● THE RECORDS
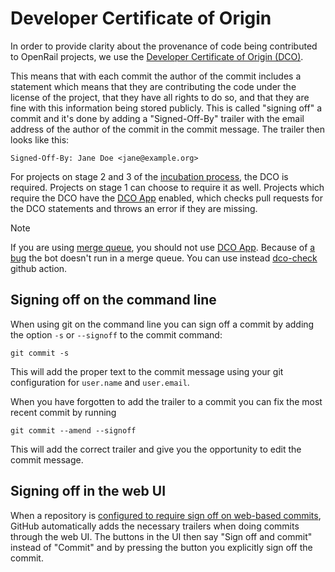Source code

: # Developer Certificate of Origin

In order to provide clarity about the provenance of code being contributed to OpenRail projects, we use the [Developer Certificate of Origin (DCO)](https://developercertificate.org/).

This means that with each commit the author of the commit includes a statement which means that they are contributing the code under the license of the project, that they have all rights to do so, and that they are fine with this information being stored publicly. This is called "signing off" a commit and it's done by adding a "Signed-Off-By" trailer with the email address of the author of the commit in the commit message. The trailer then looks like this:

    Signed-Off-By: Jane Doe <jane@example.org>

For projects on stage 2 and 3 of the [incubation process](https://github.com/OpenRailAssociation/technical-committee/blob/main/incubation-process.md), the DCO is required. Projects on stage 1 can choose to require it as well. Projects which require the DCO have the [DCO App](https://github.com/apps/dco) enabled, which checks pull requests for the DCO statements and throws an error if they are missing.

> [!NOTE]
> If you are using [merge queue](https://docs.github.com/en/repositories/configuring-branches-and-merges-in-your-repository/configuring-pull-request-merges/managing-a-merge-queue#about-merge-queues), you should not use [DCO App](https://github.com/apps/dco). Because of [a bug](https://github.com/dcoapp/app/issues/199) the bot doesn't run in a merge queue.
> You can use instead [dco-check](https://github.com/christophebedard/dco-check) github action.

## Signing off on the command line

When using git on the command line you can sign off a commit by adding the option `-s` or `--signoff` to the commit command:

    git commit -s

This will add the proper text to the commit message using your git configuration for `user.name` and `user.email`.

When you have forgotten to add the trailer to a commit you can fix the most recent commit by running

    git commit --amend --signoff

This will add the correct trailer and give you the opportunity to edit the commit message.

## Signing off in the web UI

When a repository is [configured to require sign off on web-based commits](https://github.blog/changelog/2022-06-08-admins-can-require-sign-off-on-web-based-commits/), GitHub automatically adds the necessary trailers when doing commits through the web UI. The buttons in the UI then say "Sign off and commit" instead of "Commit" and by pressing the button you explicitly sign off the commit.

● REQUIRED WORK
Everything in the records must be returned exactly, except the pictures.

● EXERCISE OUTPUT
Source code

: # Developer Certificate of Origin

In order to provide clarity about the provenance of code being contributed to OpenRail projects, we use the [Developer Certificate of Origin (DCO)](https://developercertificate.org/).

This means that with each commit the author of the commit includes a statement which means that they are contributing the code under the license of the project, that they have all rights to do so, and that they are fine with this information being stored publicly. This is called "signing off" a commit and it's done by adding a "Signed-Off-By" trailer with the email address of the author of the commit in the commit message. The trailer then looks like this:

    Signed-Off-By: Jane Doe <jane@example.org>

For projects on stage 2 and 3 of the [incubation process](https://github.com/OpenRailAssociation/technical-committee/blob/main/incubation-process.md), the DCO is required. Projects on stage 1 can choose to require it as well. Projects which require the DCO have the [DCO App](https://github.com/apps/dco) enabled, which checks pull requests for the DCO statements and throws an error if they are missing.

> [!NOTE]
> If you are using [merge queue](https://docs.github.com/en/repositories/configuring-branches-and-merges-in-your-repository/configuring-pull-request-merges/managing-a-merge-queue#about-merge-queues), you should not use [DCO App](https://github.com/apps/dco). Because of [a bug](https://github.com/dcoapp/app/issues/199) the bot doesn't run in a merge queue.
> You can use instead [dco-check](https://github.com/christophebedard/dco-check) github action.

## Signing off on the command line

When using git on the command line you can sign off a commit by adding the option `-s` or `--signoff` to the commit command:

    git commit -s

This will add the proper text to the commit message using your git configuration for `user.name` and `user.email`.

When you have forgotten to add the trailer to a commit you can fix the most recent commit by running

    git commit --amend --signoff

This will add the correct trailer and give you the opportunity to edit the commit message.

## Signing off in the web UI

When a repository is [configured to require sign off on web-based commits](https://github.blog/changelog/2022-06-08-admins-can-require-sign-off-on-web-based-commits/), GitHub automatically adds the necessary trailers when doing commits through the web UI. The buttons in the UI then say "Sign off and commit" instead of "Commit" and by pressing the button you explicitly sign off the commit.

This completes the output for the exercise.